[Source texts of formatted documents]
____
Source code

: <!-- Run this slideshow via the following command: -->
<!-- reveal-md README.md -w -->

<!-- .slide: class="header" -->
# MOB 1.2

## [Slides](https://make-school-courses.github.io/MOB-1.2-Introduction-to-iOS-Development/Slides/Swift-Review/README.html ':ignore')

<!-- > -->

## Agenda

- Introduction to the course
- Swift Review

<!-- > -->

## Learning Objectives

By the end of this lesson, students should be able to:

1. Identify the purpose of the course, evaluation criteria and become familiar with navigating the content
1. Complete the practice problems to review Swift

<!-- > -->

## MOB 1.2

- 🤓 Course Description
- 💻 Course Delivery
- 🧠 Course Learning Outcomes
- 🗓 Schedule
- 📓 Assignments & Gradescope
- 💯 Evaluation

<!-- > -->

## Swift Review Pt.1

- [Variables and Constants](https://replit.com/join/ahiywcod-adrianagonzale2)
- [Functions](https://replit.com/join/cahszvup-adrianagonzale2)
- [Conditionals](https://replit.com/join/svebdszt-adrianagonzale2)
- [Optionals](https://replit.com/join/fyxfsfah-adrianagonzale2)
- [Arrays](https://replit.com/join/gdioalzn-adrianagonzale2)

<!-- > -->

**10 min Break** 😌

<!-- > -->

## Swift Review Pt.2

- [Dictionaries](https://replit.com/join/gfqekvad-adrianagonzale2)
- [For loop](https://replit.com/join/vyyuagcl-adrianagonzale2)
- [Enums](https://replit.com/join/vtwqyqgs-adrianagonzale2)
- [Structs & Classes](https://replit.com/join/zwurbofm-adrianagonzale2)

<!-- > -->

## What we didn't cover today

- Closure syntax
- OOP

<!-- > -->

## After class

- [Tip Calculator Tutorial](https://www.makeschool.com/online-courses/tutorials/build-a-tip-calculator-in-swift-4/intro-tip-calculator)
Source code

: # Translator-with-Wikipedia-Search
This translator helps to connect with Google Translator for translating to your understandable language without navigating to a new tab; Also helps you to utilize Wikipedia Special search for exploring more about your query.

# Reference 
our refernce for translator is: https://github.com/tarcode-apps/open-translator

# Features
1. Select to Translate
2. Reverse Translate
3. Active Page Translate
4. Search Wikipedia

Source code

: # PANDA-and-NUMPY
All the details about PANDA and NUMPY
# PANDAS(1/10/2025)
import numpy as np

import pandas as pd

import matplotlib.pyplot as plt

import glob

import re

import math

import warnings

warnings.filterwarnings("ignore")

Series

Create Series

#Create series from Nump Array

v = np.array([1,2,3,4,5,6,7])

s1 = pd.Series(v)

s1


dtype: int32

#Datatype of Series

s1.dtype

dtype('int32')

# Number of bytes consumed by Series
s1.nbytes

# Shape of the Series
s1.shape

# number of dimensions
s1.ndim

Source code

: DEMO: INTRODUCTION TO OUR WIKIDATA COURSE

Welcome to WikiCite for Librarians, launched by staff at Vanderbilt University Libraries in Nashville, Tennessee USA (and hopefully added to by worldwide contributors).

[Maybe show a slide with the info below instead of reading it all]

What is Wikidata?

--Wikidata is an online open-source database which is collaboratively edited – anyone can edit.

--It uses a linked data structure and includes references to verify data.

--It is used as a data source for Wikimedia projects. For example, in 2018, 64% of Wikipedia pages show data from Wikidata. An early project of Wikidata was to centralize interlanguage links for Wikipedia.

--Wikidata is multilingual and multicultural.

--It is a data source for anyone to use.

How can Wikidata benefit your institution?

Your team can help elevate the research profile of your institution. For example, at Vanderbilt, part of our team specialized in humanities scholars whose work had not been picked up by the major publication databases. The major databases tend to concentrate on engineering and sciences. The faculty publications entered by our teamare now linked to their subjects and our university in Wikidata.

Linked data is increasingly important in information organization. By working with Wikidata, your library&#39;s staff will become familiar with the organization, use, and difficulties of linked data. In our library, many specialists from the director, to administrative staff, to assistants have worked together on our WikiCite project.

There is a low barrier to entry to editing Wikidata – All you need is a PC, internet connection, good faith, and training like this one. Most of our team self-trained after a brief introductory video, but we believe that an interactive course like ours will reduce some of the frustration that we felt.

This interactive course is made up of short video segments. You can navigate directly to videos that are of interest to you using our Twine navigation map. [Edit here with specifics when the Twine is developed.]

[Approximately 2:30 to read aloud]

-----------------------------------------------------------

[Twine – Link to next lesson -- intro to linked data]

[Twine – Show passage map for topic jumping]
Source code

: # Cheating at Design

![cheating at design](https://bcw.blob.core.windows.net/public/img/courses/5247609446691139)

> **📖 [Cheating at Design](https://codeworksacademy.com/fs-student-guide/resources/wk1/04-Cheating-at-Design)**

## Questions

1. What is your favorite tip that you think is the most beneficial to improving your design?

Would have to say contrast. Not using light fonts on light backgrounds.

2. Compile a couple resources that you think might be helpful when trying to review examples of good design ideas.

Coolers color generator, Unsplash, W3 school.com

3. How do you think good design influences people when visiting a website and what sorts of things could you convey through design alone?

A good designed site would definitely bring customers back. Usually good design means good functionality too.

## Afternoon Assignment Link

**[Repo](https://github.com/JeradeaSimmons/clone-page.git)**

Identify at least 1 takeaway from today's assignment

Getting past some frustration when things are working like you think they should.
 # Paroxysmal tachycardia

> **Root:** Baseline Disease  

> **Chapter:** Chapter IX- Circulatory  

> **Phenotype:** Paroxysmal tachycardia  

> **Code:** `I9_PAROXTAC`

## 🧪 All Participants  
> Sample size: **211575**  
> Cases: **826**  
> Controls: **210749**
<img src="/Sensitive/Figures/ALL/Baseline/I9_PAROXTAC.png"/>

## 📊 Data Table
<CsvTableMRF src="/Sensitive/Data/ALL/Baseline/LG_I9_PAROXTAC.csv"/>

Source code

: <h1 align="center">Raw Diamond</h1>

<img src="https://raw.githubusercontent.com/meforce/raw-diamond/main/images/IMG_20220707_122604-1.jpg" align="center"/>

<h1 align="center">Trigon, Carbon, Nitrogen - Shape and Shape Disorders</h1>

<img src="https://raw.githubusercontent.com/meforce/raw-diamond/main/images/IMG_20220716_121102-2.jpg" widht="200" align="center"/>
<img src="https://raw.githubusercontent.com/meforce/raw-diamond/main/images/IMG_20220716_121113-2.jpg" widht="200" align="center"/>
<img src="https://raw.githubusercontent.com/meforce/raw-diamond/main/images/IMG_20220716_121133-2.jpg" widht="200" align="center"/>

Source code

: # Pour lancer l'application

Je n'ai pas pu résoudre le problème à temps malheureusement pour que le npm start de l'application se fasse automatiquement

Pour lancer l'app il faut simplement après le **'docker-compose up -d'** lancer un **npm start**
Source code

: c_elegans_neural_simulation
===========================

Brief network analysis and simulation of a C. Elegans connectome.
____
* **Exercise goal**
The expected answer is an exact copy of the lines above, beginning at the line with "- [Structs &" and ending at the line with "# PANDAS(1/10/2025)", with both ends in.

* **Completed task**
- [Structs & Classes](https://replit.com/join/zwurbofm-adrianagonzale2)

<!-- > -->

## What we didn't cover today

- Closure syntax
- OOP

<!-- > -->

## After class

- [Tip Calculator Tutorial](https://www.makeschool.com/online-courses/tutorials/build-a-tip-calculator-in-swift-4/intro-tip-calculator)
Source code

: # Translator-with-Wikipedia-Search
This translator helps to connect with Google Translator for translating to your understandable language without navigating to a new tab; Also helps you to utilize Wikipedia Special search for exploring more about your query.

# Reference 
our refernce for translator is: https://github.com/tarcode-apps/open-translator

# Features
1. Select to Translate
2. Reverse Translate
3. Active Page Translate
4. Search Wikipedia

Source code

: # PANDA-and-NUMPY
All the details about PANDA and NUMPY
# PANDAS(1/10/2025)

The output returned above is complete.